Crucial Fact

  • His favourite word was quebec.

Last in Parliament November 2005, as Liberal MP for Papineau (Québec)

Lost his last election, in 2006, with 38% of the vote.

Statements in the House

Employment Insurance May 26th, 1998

What strikes me is that four members of the Bloc have risen to ask me questions today and none has spoken about the active measures to help workers return to the labour market. That is what the unemployed want.

None was interested in getting the unemployed out of the unemployment insurance trap and back to the labour market. No question from that side of the House, no positive contribution.

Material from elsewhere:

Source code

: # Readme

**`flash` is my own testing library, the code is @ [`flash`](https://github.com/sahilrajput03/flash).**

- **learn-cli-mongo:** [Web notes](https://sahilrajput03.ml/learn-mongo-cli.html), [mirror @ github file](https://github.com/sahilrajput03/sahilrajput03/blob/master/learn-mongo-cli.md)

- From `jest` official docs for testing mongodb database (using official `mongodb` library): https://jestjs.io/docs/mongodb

Employment Insurance May 26th, 1998

Mr. Speaker, on the contrary, I think the reform was undertaken in response to a fluctuating labour market, a market that is changing completely, where more and more people are working part time.

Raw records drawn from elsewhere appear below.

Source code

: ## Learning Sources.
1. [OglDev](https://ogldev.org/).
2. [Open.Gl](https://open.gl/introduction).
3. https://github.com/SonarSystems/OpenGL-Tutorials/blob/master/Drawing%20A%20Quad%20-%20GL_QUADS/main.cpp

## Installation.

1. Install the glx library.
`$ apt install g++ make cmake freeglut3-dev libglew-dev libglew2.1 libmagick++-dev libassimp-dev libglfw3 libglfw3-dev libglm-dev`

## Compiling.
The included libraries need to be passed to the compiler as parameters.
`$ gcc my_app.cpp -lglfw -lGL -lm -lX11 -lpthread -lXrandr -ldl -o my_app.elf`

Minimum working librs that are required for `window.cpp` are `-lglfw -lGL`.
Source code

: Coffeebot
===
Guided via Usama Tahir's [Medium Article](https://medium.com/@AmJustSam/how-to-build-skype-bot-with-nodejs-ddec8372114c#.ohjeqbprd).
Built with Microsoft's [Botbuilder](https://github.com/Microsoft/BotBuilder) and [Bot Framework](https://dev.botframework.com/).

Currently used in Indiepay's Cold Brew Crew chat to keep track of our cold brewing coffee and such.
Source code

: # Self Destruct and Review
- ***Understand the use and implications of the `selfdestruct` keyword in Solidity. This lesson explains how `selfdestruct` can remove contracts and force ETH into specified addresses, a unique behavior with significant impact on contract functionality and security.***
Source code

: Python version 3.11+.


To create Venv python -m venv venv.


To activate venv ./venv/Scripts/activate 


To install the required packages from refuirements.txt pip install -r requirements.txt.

Employment Insurance May 26th, 1998

Mr. Speaker, our employment insurance reform has liberated thousands and thousands of women from the trap of the 15 hour week. Hundreds of thousands of women in Canada working 12, 13 or 14 hours a week, part time, were not covered. We released them from the 15 hour trap of the old system.

What about the woman in Sydney, Nova Scotia, who worked 14 hours a week in a store without any form of protection?

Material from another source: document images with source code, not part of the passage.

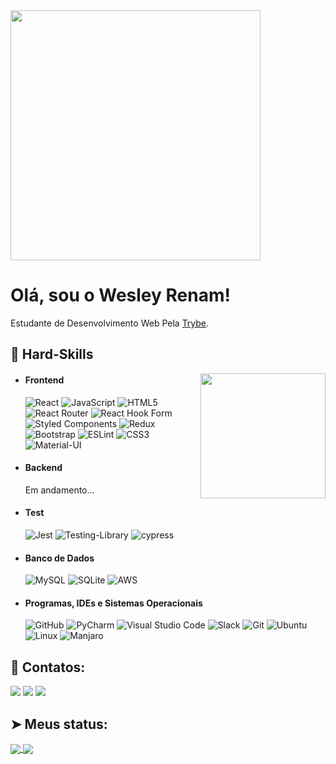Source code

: <img align="center" src="https://i.pinimg.com/originals/48/64/f5/4864f5dced20b352eaf1572293a3d7bf.gif" height="400px" />


# Olá, sou o Wesley Renam!

Estudante de Desenvolvimento Web Pela [Trybe](https://www.betrybe.com).


## 🔭 Hard-Skills
<div align="center">
  <img align="right" src="https://i.pinimg.com/originals/82/a1/e7/82a1e7229fce584fd30fd2eb20ad727c.gif" height="200px" />
</div>

  - #### Frontend
    ![React](https://img.shields.io/badge/React-20232A?style=for-the-badge&logo=react&logoColor=61DAFB)
    ![JavaScript](https://img.shields.io/badge/javascript-%23323330.svg?style=for-the-badge&logo=javascript&logoColor=%23F7DF1E)
    ![HTML5](https://img.shields.io/badge/html5-%23E34F26.svg?style=for-the-badge&logo=html5&logoColor=white)
    ![React Router](https://img.shields.io/badge/React_Router-CA4245?style=for-the-badge&logo=react-router&logoColor=white)
    ![React Hook Form](https://img.shields.io/badge/React%20Hook%20Form-%23EC5990.svg?style=for-the-badge&logo=reacthookform&logoColor=white)
    ![Styled Components](https://img.shields.io/badge/styled--components-DB7093?style=for-the-badge&logo=styled-components&logoColor=white)
    ![Redux](https://img.shields.io/badge/redux-%23593d88.svg?style=for-the-badge&logo=redux&logoColor=white)
    ![Bootstrap](https://img.shields.io/badge/bootstrap-%23563D7C.svg?style=for-the-badge&logo=bootstrap&logoColor=white)
    ![ESLint](https://img.shields.io/badge/ESLint-4B3263?style=for-the-badge&logo=eslint&logoColor=white)
    ![CSS3](https://img.shields.io/badge/css3-%231572B6.svg?style=for-the-badge&logo=css3&logoColor=white)
    ![Material-UI](https://img.shields.io/badge/Material--UI-0081CB?style=for-the-badge&logo=material-ui&logoColor=white)
    
    
 - #### Backend
    Em andamento...
 - #### Test
    ![Jest](https://img.shields.io/badge/-jest-%23C21325?style=for-the-badge&logo=jest&logoColor=white)
    ![Testing-Library](https://img.shields.io/badge/-TestingLibrary-%23E33332?style=for-the-badge&logo=testing-library&logoColor=white)
    ![cypress](https://img.shields.io/badge/-cypress-%23E5E5E5?style=for-the-badge&logo=cypress&logoColor=058a5e)
    
    

 - #### Banco de Dados
    ![MySQL](https://img.shields.io/badge/mysql-%2300f.svg?style=for-the-badge&logo=mysql&logoColor=white)
    ![SQLite](https://img.shields.io/badge/sqlite-%2307405e.svg?style=for-the-badge&logo=sqlite&logoColor=white)
    ![AWS](https://img.shields.io/badge/AWS-%23FF9900.svg?style=for-the-badge&logo=amazon-aws&logoColor=white)
 - #### Programas, IDEs e Sistemas Operacionais
  
   ![GitHub](https://img.shields.io/badge/github-%23121011.svg?style=for-the-badge&logo=github&logoColor=white)
   ![PyCharm](https://img.shields.io/badge/pycharm-143?style=for-the-badge&logo=pycharm&logoColor=black&color=black&labelColor=green)
   ![Visual Studio Code](https://img.shields.io/badge/Visual%20Studio%20Code-0078d7.svg?style=for-the-badge&logo=visual-studio-code&logoColor=white)
   ![Slack](https://img.shields.io/badge/Slack-4A154B?style=for-the-badge&logo=slack&logoColor=white)
   ![Git](https://img.shields.io/badge/git-%23F05033.svg?style=for-the-badge&logo=git&logoColor=white)
   ![Ubuntu](https://img.shields.io/badge/Ubuntu-E95420?style=for-the-badge&logo=ubuntu&logoColor=white)
   ![Linux](https://img.shields.io/badge/Linux-FCC624?style=for-the-badge&logo=linux&logoColor=black)
   ![Manjaro](https://img.shields.io/badge/Manjaro-35BF5C?style=for-the-badge&logo=Manjaro&logoColor=white)

## 📧 Contatos:

[![](https://img.shields.io/badge/LinkedIn-0077B5?style=for-the-badge&logo=linkedin&logoColor=white)](https://www.linkedin.com/in/wesley-renam-de-souza-santos-8267a7206/)
[![](https://img.shields.io/badge/WhatsApp-25D366?style=for-the-badge&logo=whatsapp&logoColor=white)](https://api.whatsapp.com/send?phone=5579998822320) 
 <a href = "mailto:wesleyrenamjob@gmail.com"><img src="https://img.shields.io/badge/-wesleyrenamjob-8B89CC?style=for-the-badge&logo=protonmail&logoColor=white" target="_blank"></a>

## ➤ Meus status:
  
   <a href="https://github.com/wesleyRenam">
    <img align="center" src="https://github-readme-stats.anuraghazra1.vercel.app/api?username=wesleyRenam&theme=dark&show_icons=true" />
</a>

  <a href="https://github.com/wesleyRenam">
    <img align="center" src="https://github-readme-stats.anuraghazra1.vercel.app/api/top-langs/?username=wesleyRenam&layout=compact&theme=dark" />
</a>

And if she had a second job of 12 or 13 hours to help her family out, she had two times no protection. Now she is covered for all—

Employment Insurance May 26th, 1998

Mr. Speaker, clearly, they are ignoring what I just said. I clearly demonstrated that seasonal workers with 45 and 50 hours in intensive weeks now have a better system to serve their needs.

Employment Insurance May 26th, 1998

Mr. Speaker, we could mention the transitional job fund, which has created thousands of jobs in disadvantaged regions. We could mention targeted salary measures to help him find work.

We could tell this seasonal worker that, under our new hours-based system, whenever he works 42 or 45 hours, he can build up many more insurable hours and get EI more easily because he has not perhaps worked as long, but the number of hours means he has faster access.

Employment Insurance May 26th, 1998

Mr. Speaker, what young people need is not easy access to employment insurance. What they need are placements in businesses, community work, useful experience they can put on a CV to help them get a job. This is a sensible job strategy. It is a strategy of providing opportunities for access to knowledge and education so that people can improve their future and raise a family. This is what young people need, this is what they have told us, and it is what we are giving them.

Employment Insurance May 26th, 1998

Mr. Speaker, eligibility criteria for employment insurance may be tougher for young people.

However, we on this side of the House are not trying to make it easier for young people to collect employment insurance, but to ensure that they stay in school as long as possible, benefit from the youth employment strategy and have access to higher education and knowledge. We have greater ambitions for young Canadians.

The Bloc Quebecois basically wants us to encourage young people to leave school as early as possible by making it too easy to collect employment insurance. This would not be good for the future of young Canadians.

Employment Insurance May 26th, 1998

Mr. Speaker, the opposition still does not understand the courage and boldness displayed by our government to adequately serve Canadians from coast to coast.

Our reform sought to change an unemployment insurance system that was neither fair nor equitable. We wanted to help Canadians break the cycle of dependency that existed in certain regions. We want to help create jobs in the regions that need them most. This is what our reform is all about.

Employment Insurance May 26th, 1998

Mr. Speaker, what I said yesterday was not that we did not understand the effects of the reform, quite the contrary, but we were not in favour of any hasty decisions, as the Bloc Quebecois apparently is.

What astounds me about the Bloc is that none of the bills it has tabled in this House aims to help any of the unemployed to return to the labour force. The measures are passive, old hat. There is no constructive reform relating to the modern market. They are proposing a return to the past, and we are saying no.

Transitional Jobs Fund May 25th, 1998

Mr. Speaker, I will look into the particular case that the opposition member is raising.

However, what I can tell him is that on every project involving the transitional jobs fund there is a lot of consultation with the provincial governments. We look at every one of them in a very serious fashion.

With $300 million the government has created thousands of very good jobs in Newfoundland and in the rest of Canada.